Sports

Manatee taps Yusuf Shakir as new head football coach

Yusuf Shakir, who coached at Tallahassee Lincoln High for eight seasons and led the Trojans to state title in 2010, was named the head coach at Manatee on Thursday.
Yusuf Shakir, who coached at Tallahassee Lincoln High for eight seasons and led the Trojans to state title in 2010, was named the head coach at Manatee on Thursday. Tallahassee Democrat

Manatee High announced its fourth head football coach since 1981 on Thursday.

Former Tallahassee Lincoln head coach Yusuf Shakir was named the program’s first African-American head coach nearly a week after the Hurricanes completed their spring under the departing John Booth.

Shakir spent the past eight seasons in Tallahassee, where he helped maintain Lincoln’s status as a potential power. He took over as the Trojans’ head coach in 2009 after Lincoln reached the state championship game in 2008.

That first season saw Shakir face a brief suspension stemming from a driving under the influence arrest in Leon County. That charge was later reduced to reckless driving.

In his second season with the Trojans, Shakir led Lincoln to the 2010 state championship. He also led the Trojans to a runner-up finish in 2012.

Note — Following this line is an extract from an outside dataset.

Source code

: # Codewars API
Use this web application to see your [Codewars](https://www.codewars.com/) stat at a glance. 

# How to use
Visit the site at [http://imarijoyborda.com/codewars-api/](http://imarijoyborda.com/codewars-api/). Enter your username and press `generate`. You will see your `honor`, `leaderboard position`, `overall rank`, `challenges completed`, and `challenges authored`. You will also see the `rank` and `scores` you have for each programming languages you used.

Shakir has experience coaching in the Tampa Bay area. He spent two years as head coach at St. Petersburg Gibbs between an assistant coaching stint at Lincoln and taking over as the Trojans’ head coach.

Shakir resigned as Lincoln’s head coach in March. The Tallahassee Democrat reported he was pursuing other opportunities.

Before leading Lincoln to a state championship as a head coach, he was an assistant coach on the Trojans’ 2001 state-title winning team and even longer before he was a standout linebacker for Lincoln, graduating in 1996 before going on to a playing career at Wisconsin and Western Illinois. He left the Trojans with a 68-31 record as head coach. Lincoln has won 18 consecutive district titles, although the Trojans failed to win more than six games in either of Shakir’s final two seasons as head coach.

Lincoln last met Manatee in 2015, with the Trojans beating the Hurricanes, 24-21, in Bradenton to end Manatee’s 30-game home winning streak.

Booth became the head coach in July 2014 following Joe Kinnan’s sudden departure. Booth, who played for Kinnan before joining the high school coaching ranks at Valrico Bloomingdale after playing pro football, beat out six other finalists, including assistants on Kinnan’s staff that year.

Booth’s three seasons resulted in three playoff appearances, highlighted by a trip to the state semifinals in his first season leading the Canes.

Last fall, Manatee made the playoffs but was bounced in the first round for the first time since 2003 and didn’t win a district title for the first time since 2009.

The offseason saw a change in defensive coordinators as Chad Choate left in December. Former Sarasota Booker head coach and Manatee assistant Johnnie Jones was named Choate’s replacement in March.

Booth and his twin brother, James, resigned a month later, just weeks before spring practices started.

James left to become Plant City High’s head coach, while John stayed on through Friday’s spring game at Lakeland Lake Gibson.

The Hurricanes fell 23-21 against last year’s Class 6A state runner-up.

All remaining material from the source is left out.